Work to be completed: Make an exact copy of the entries that come next.

━━━

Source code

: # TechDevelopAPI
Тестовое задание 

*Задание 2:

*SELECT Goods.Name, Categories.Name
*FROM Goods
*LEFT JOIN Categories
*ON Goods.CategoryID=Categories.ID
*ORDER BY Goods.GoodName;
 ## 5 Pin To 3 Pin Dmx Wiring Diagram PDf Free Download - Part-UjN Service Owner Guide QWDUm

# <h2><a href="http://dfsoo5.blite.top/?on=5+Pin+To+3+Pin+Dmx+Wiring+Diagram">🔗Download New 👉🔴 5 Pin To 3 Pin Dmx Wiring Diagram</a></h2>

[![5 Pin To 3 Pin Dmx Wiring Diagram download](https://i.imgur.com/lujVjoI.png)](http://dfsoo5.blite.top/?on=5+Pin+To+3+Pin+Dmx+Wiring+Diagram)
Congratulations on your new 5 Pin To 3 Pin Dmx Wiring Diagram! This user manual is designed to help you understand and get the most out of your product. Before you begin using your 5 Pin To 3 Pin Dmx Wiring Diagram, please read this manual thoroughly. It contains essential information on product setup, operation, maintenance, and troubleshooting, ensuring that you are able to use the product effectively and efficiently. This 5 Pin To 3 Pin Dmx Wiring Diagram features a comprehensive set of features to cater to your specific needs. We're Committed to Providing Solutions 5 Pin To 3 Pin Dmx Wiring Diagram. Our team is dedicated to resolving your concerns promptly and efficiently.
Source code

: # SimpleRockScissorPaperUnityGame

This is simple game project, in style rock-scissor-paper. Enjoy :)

━━━

Answer area:
Source code

: # TechDevelopAPI
Тестовое задание 

*Задание 2:

*SELECT Goods.Name, Categories.Name
*FROM Goods
*LEFT JOIN Categories
*ON Goods.CategoryID=Categories.ID
*ORDER BY Goods.GoodName;
 ## 5 Pin To 3 Pin Dmx Wiring Diagram PDf Free Download - Part-UjN Service Owner Guide QWDUm

# <h2><a href="http://dfsoo5.blite.top/?on=5+Pin+To+3+Pin+Dmx+Wiring+Diagram">🔗Download New 👉🔴 5 Pin To 3 Pin Dmx Wiring Diagram</a></h2>

[![5 Pin To 3 Pin Dmx Wiring Diagram download](https://i.imgur.com/lujVjoI.png)](http://dfsoo5.blite.top/?on=5+Pin+To+3+Pin+Dmx+Wiring+Diagram)
Congratulations on your new 5 Pin To 3 Pin Dmx Wiring Diagram! This user manual is designed to help you understand and get the most out of your product. Before you begin using your 5 Pin To 3 Pin Dmx Wiring Diagram, please read this manual thoroughly. It contains essential information on product setup, operation, maintenance, and troubleshooting, ensuring that you are able to use the product effectively and efficiently. This 5 Pin To 3 Pin Dmx Wiring Diagram features a comprehensive set of features to cater to your specific needs. We're Committed to Providing Solutions 5 Pin To 3 Pin Dmx Wiring Diagram. Our team is dedicated to resolving your concerns promptly and efficiently.
Source code

: # SimpleRockScissorPaperUnityGame

This is simple game project, in style rock-scissor-paper. Enjoy :)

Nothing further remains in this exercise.